● Records provided:
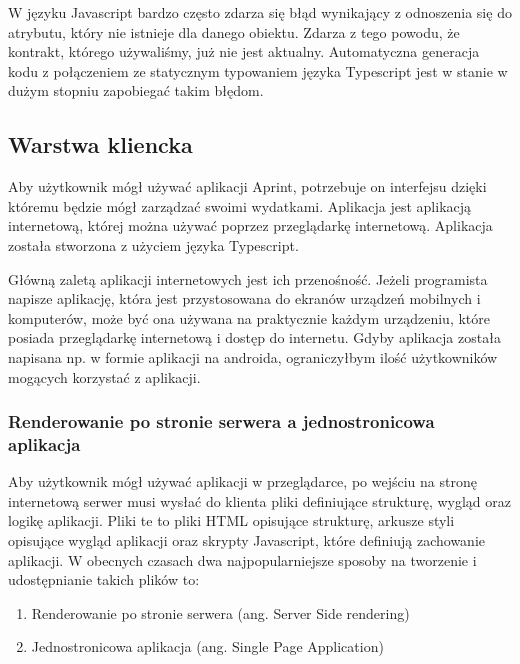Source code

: W języku Javascript bardzo często zdarza się błąd wynikający z odnoszenia się do atrybutu, który nie istnieje dla danego obiektu. Zdarza z tego powodu, że kontrakt, którego używaliśmy, już nie jest aktualny. Automatyczna generacja kodu z połączeniem ze statycznym typowaniem języka Typescript jest w stanie w dużym stopniu zapobiegać takim błędom.

\subsection{Warstwa kliencka}
Aby użytkownik mógł używać aplikacji Aprint, potrzebuje on interfejsu dzięki któremu będzie mógł zarządzać swoimi wydatkami. Aplikacja jest aplikacją internetową, której można używać poprzez przeglądarkę internetową. Aplikacja została stworzona z użyciem języka Typescript.

Główną zaletą aplikacji internetowych jest ich przenośność. Jeżeli programista napisze aplikację, która jest przystosowana do ekranów urządzeń mobilnych i komputerów, może być ona używana na praktycznie każdym urządzeniu, które posiada przeglądarkę internetową i dostęp do internetu. Gdyby aplikacja została napisana np. w formie aplikacji na androida, ograniczyłbym ilość użytkowników mogących korzystać z aplikacji.
\subsubsection{Renderowanie po stronie serwera a jednostronicowa aplikacja}
Aby użytkownik mógł używać aplikacji w przeglądarce, po wejściu na stronę internetową serwer musi wysłać do klienta pliki definiujące strukturę, wygląd oraz logikę aplikacji. Pliki te to pliki HTML opisujące strukturę, arkusze styli opisujące wygląd aplikacji oraz skrypty Javascript, które definiują zachowanie aplikacji.
W obecnych czasach dwa najpopularniejsze sposoby na tworzenie i udostępnianie takich plików to:
\begin{enumerate}
  \item Renderowanie po stronie serwera (ang. Server Side rendering)
  \item Jednostronicowa aplikacja (ang. Single Page Application)
\end{enumerate}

● What you need to do:
Your task is to retype all the entries exactly and leave out any pictures.

● Output of the exercise:
Source code

: W języku Javascript bardzo często zdarza się błąd wynikający z odnoszenia się do atrybutu, który nie istnieje dla danego obiektu. Zdarza z tego powodu, że kontrakt, którego używaliśmy, już nie jest aktualny. Automatyczna generacja kodu z połączeniem ze statycznym typowaniem języka Typescript jest w stanie w dużym stopniu zapobiegać takim błędom.

\subsection{Warstwa kliencka}
Aby użytkownik mógł używać aplikacji Aprint, potrzebuje on interfejsu dzięki któremu będzie mógł zarządzać swoimi wydatkami. Aplikacja jest aplikacją internetową, której można używać poprzez przeglądarkę internetową. Aplikacja została stworzona z użyciem języka Typescript.

Główną zaletą aplikacji internetowych jest ich przenośność. Jeżeli programista napisze aplikację, która jest przystosowana do ekranów urządzeń mobilnych i komputerów, może być ona używana na praktycznie każdym urządzeniu, które posiada przeglądarkę internetową i dostęp do internetu. Gdyby aplikacja została napisana np. w formie aplikacji na androida, ograniczyłbym ilość użytkowników mogących korzystać z aplikacji.
\subsubsection{Renderowanie po stronie serwera a jednostronicowa aplikacja}
Aby użytkownik mógł używać aplikacji w przeglądarce, po wejściu na stronę internetową serwer musi wysłać do klienta pliki definiujące strukturę, wygląd oraz logikę aplikacji. Pliki te to pliki HTML opisujące strukturę, arkusze styli opisujące wygląd aplikacji oraz skrypty Javascript, które definiują zachowanie aplikacji.
W obecnych czasach dwa najpopularniejsze sposoby na tworzenie i udostępnianie takich plików to:
\begin{enumerate}
  \item Renderowanie po stronie serwera (ang. Server Side rendering)
  \item Jednostronicowa aplikacja (ang. Single Page Application)
\end{enumerate}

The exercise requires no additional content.